• [Saved entries]
= = = =
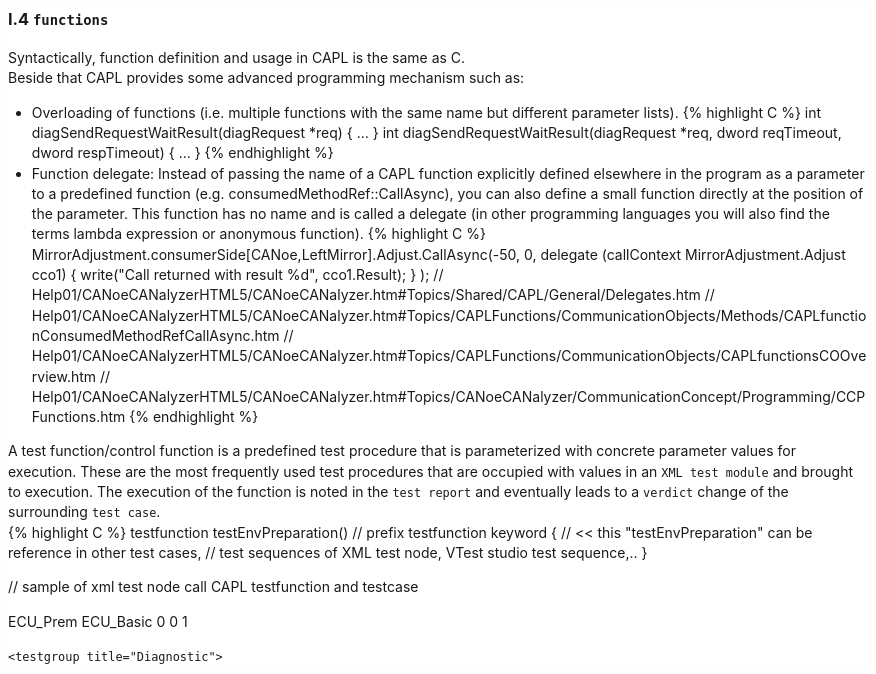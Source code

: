### I.4 `functions`
Syntactically, function definition and usage in CAPL is the same as C.  
Beside that CAPL provides some advanced programming mechanism such as:
  - Overloading of functions (i.e. multiple functions with the same name but different parameter lists).
{% highlight C %}
int diagSendRequestWaitResult(diagRequest *req)
{
  ...
}
int diagSendRequestWaitResult(diagRequest *req, dword reqTimeout, dword respTimeout)
{
  ...
}
{% endhighlight %}
  - Function delegate: Instead of passing the name of a CAPL function explicitly defined elsewhere in the program as a parameter to a predefined function (e.g. consumedMethodRef::CallAsync), you can also define a small function directly at the position of the parameter. This function has no name and is called a delegate (in other programming languages you will also find the terms lambda expression or anonymous function).
{% highlight C %}
MirrorAdjustment.consumerSide[CANoe,LeftMirror].Adjust.CallAsync(-50, 0,
    delegate (callContext MirrorAdjustment.Adjust cco1)
    {
      write("Call returned with result %d", cco1.Result);
    }
);
// Help01/CANoeCANalyzerHTML5/CANoeCANalyzer.htm#Topics/Shared/CAPL/General/Delegates.htm
// Help01/CANoeCANalyzerHTML5/CANoeCANalyzer.htm#Topics/CAPLFunctions/CommunicationObjects/Methods/CAPLfunctionConsumedMethodRefCallAsync.htm
// Help01/CANoeCANalyzerHTML5/CANoeCANalyzer.htm#Topics/CAPLFunctions/CommunicationObjects/CAPLfunctionsCOOverview.htm
// Help01/CANoeCANalyzerHTML5/CANoeCANalyzer.htm#Topics/CANoeCANalyzer/CommunicationConcept/Programming/CCPFunctions.htm
{% endhighlight %}

A test function/control function is a predefined test procedure that is parameterized with concrete parameter values for execution. These are the most frequently used test procedures that are occupied with values in an `XML test module` and brought to execution. The execution of the function is noted in the `test report` and eventually leads to a `verdict` change of the surrounding `test case`.  
{% highlight C %}
testfunction testEnvPreparation() // prefix testfunction keyword
{
  // << this "testEnvPreparation" can be reference in other test cases, 
  // test sequences of XML test node, VTest studio test sequence,..
}

// sample of xml test node call CAPL testfunction and testcase
<?xml version="1.0" encoding="UTF-8" standalone="yes"?>

<testmodule title="Diag Test" version="">
    <variants>
        <variant name="ECU_Premium">ECU_Prem</variant>
        <variant name="ECU_Basic">ECU_Basic</variant>
    </variants>
    <preparation>
        <vardef name="variant_no" type="int" default="0">0</vardef>
        <varset name="variant_no" variants="ECU_Premium">0</varset>
        <varset name="variant_no" variants="ECU_Basic">1</varset>
        <capltestfunction name="testEnvPreparation" title="Test environment preparation">
          <caplparam name="variant" type="int"><var name="variant_no"/></caplparam> 
        </capltestfunction>
    </preparation>

    <testgroup title="Diagnostic">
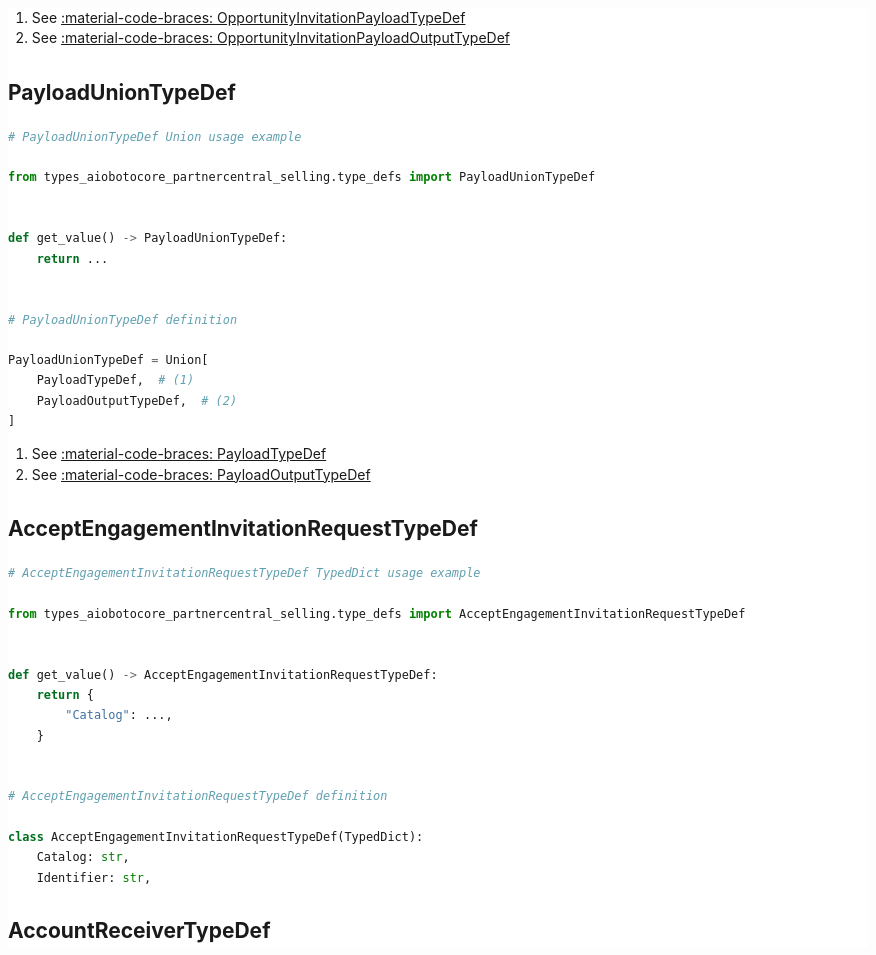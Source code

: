 1. See [:material-code-braces: OpportunityInvitationPayloadTypeDef](./type_defs.md#opportunityinvitationpayloadtypedef) 
2. See [:material-code-braces: OpportunityInvitationPayloadOutputTypeDef](./type_defs.md#opportunityinvitationpayloadoutputtypedef) 

## PayloadUnionTypeDef

```python
# PayloadUnionTypeDef Union usage example

from types_aiobotocore_partnercentral_selling.type_defs import PayloadUnionTypeDef


def get_value() -> PayloadUnionTypeDef:
    return ...


# PayloadUnionTypeDef definition

PayloadUnionTypeDef = Union[
    PayloadTypeDef,  # (1)
    PayloadOutputTypeDef,  # (2)
]
```

1. See [:material-code-braces: PayloadTypeDef](./type_defs.md#payloadtypedef) 
2. See [:material-code-braces: PayloadOutputTypeDef](./type_defs.md#payloadoutputtypedef) 



## AcceptEngagementInvitationRequestTypeDef

```python
# AcceptEngagementInvitationRequestTypeDef TypedDict usage example

from types_aiobotocore_partnercentral_selling.type_defs import AcceptEngagementInvitationRequestTypeDef


def get_value() -> AcceptEngagementInvitationRequestTypeDef:
    return {
        "Catalog": ...,
    }


# AcceptEngagementInvitationRequestTypeDef definition

class AcceptEngagementInvitationRequestTypeDef(TypedDict):
    Catalog: str,
    Identifier: str,
```

## AccountReceiverTypeDef
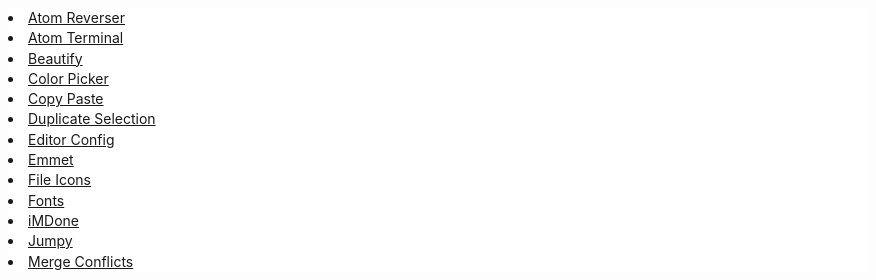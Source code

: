    </li>
   <li>
    <a href="#atom-reverser">
     Atom Reverser
    </a>
   </li>
   <li>
    <a href="#atom-terminal">
     Atom Terminal
    </a>
   </li>
   <li>
    <a href="#beautify">
     Beautify
    </a>
   </li>
   <li>
    <a href="#color-picker">
     Color Picker
    </a>
   </li>
   <li>
    <a href="#copy-paste">
     Copy Paste
    </a>
   </li>
   <li>
    <a href="#duplicate-selection">
     Duplicate Selection
    </a>
   </li>
   <li>
    <a href="#editor-config">
     Editor Config
    </a>
   </li>
   <li>
    <a href="#emmet">
     Emmet
    </a>
   </li>
   <li>
    <a href="#file-icons">
     File Icons
    </a>
   </li>
   <li>
    <a href="#fonts">
     Fonts
    </a>
   </li>
   <li>
    <a href="#imdone">
     iMDone
    </a>
   </li>
   <li>
    <a href="#jumpy">
     Jumpy
    </a>
   </li>
   <li>
    <a href="#merge-conflicts">
     Merge Conflicts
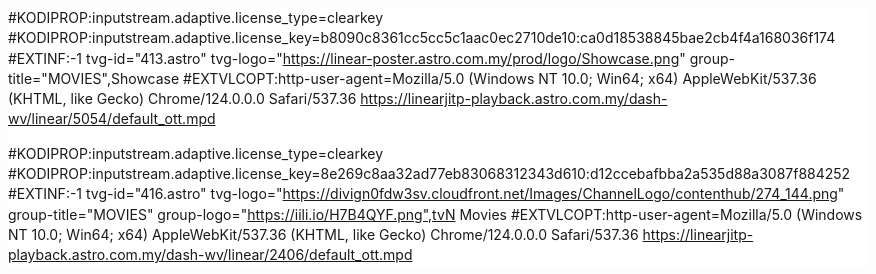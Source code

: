 
#KODIPROP:inputstream.adaptive.license_type=clearkey
#KODIPROP:inputstream.adaptive.license_key=b8090c8361cc5cc5c1aac0ec2710de10:ca0d18538845bae2cb4f4a168036f174
#EXTINF:-1 tvg-id="413.astro" tvg-logo="https://linear-poster.astro.com.my/prod/logo/Showcase.png" group-title="MOVIES",Showcase
#EXTVLCOPT:http-user-agent=Mozilla/5.0 (Windows NT 10.0; Win64; x64) AppleWebKit/537.36 (KHTML, like Gecko) Chrome/124.0.0.0 Safari/537.36
https://linearjitp-playback.astro.com.my/dash-wv/linear/5054/default_ott.mpd

#KODIPROP:inputstream.adaptive.license_type=clearkey
#KODIPROP:inputstream.adaptive.license_key=8e269c8aa32ad77eb83068312343d610:d12ccebafbba2a535d88a3087f884252
#EXTINF:-1 tvg-id="416.astro" tvg-logo="https://divign0fdw3sv.cloudfront.net/Images/ChannelLogo/contenthub/274_144.png" group-title="MOVIES" group-logo="https://iili.io/H7B4QYF.png",tvN Movies
#EXTVLCOPT:http-user-agent=Mozilla/5.0 (Windows NT 10.0; Win64; x64) AppleWebKit/537.36 (KHTML, like Gecko) Chrome/124.0.0.0 Safari/537.36
https://linearjitp-playback.astro.com.my/dash-wv/linear/2406/default_ott.mpd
= = = =
Line count for "testEnvPreparation": say how many lines of the entries above include that word, and give only the number.

3